## [Data shown]
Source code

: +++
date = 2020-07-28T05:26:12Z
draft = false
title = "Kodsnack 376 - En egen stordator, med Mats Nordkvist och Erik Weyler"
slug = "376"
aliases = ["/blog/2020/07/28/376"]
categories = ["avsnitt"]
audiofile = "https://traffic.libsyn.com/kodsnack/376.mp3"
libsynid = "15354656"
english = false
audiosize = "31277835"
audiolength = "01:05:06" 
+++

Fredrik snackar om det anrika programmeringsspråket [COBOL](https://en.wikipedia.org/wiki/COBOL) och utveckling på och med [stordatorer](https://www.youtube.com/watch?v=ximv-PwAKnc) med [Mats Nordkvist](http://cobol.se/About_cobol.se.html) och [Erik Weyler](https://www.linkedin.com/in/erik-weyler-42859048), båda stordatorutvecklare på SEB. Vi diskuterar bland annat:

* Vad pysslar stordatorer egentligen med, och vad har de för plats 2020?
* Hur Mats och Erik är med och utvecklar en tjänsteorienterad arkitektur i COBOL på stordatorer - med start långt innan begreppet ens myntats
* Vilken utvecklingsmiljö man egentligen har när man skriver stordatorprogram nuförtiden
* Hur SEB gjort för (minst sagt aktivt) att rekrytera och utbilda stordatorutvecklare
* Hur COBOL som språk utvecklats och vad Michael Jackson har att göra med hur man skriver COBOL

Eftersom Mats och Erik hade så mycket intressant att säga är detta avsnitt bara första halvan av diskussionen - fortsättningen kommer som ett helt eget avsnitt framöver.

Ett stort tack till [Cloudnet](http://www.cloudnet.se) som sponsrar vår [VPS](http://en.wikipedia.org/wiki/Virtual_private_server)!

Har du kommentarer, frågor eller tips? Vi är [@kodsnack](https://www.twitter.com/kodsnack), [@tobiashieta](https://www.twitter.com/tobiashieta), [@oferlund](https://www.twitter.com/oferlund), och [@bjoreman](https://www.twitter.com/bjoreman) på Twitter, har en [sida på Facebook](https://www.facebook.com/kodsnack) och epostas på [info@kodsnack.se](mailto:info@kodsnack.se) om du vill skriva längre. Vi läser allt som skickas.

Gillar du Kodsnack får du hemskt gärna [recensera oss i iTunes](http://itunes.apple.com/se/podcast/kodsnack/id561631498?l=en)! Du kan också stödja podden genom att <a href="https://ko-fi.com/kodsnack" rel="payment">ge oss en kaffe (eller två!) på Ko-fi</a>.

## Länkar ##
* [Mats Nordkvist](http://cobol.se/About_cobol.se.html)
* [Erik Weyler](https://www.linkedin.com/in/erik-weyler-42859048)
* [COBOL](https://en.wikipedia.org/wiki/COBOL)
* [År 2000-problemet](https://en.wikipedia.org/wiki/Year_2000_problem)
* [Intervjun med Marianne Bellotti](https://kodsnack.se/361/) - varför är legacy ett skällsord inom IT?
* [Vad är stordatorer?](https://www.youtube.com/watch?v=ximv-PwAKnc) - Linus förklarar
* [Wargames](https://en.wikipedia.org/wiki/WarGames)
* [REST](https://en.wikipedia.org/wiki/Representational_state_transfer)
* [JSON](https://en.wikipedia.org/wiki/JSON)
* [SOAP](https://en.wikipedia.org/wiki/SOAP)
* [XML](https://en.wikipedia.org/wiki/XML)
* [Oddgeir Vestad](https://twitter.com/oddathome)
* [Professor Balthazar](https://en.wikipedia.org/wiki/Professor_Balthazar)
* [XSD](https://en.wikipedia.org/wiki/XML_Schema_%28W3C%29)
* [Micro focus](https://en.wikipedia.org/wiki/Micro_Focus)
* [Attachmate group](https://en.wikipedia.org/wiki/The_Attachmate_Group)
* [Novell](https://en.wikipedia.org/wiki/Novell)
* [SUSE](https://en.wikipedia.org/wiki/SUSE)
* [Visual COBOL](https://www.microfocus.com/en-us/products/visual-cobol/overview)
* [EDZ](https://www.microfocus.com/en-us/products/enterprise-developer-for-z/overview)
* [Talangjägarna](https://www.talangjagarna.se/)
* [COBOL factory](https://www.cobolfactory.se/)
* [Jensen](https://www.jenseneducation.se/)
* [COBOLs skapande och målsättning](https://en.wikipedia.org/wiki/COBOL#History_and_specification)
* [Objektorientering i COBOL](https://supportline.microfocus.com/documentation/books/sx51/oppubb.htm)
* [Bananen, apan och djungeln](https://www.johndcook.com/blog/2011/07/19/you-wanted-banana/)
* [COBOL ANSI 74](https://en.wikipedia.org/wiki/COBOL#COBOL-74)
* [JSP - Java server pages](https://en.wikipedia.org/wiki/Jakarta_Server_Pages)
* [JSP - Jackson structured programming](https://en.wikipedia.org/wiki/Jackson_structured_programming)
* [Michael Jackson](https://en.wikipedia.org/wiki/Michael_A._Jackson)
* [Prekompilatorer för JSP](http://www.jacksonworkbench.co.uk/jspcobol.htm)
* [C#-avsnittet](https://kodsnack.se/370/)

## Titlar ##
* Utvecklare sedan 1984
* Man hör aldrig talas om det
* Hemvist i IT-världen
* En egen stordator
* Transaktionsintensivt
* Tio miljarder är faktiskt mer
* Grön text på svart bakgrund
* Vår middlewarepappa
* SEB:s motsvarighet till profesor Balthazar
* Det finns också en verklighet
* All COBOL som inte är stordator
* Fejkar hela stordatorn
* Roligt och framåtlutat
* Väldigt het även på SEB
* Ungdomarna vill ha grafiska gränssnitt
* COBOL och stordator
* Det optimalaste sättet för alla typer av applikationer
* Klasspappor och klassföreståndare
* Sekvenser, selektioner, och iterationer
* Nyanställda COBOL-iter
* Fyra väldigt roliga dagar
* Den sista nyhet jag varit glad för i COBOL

## [Problem requirements]
Set down, word for word and with no other lines, the listing from the line marked by "väldigt roliga dagar" through its final line.

## [Written solution]
* Fyra väldigt roliga dagar
* Den sista nyhet jag varit glad för i COBOL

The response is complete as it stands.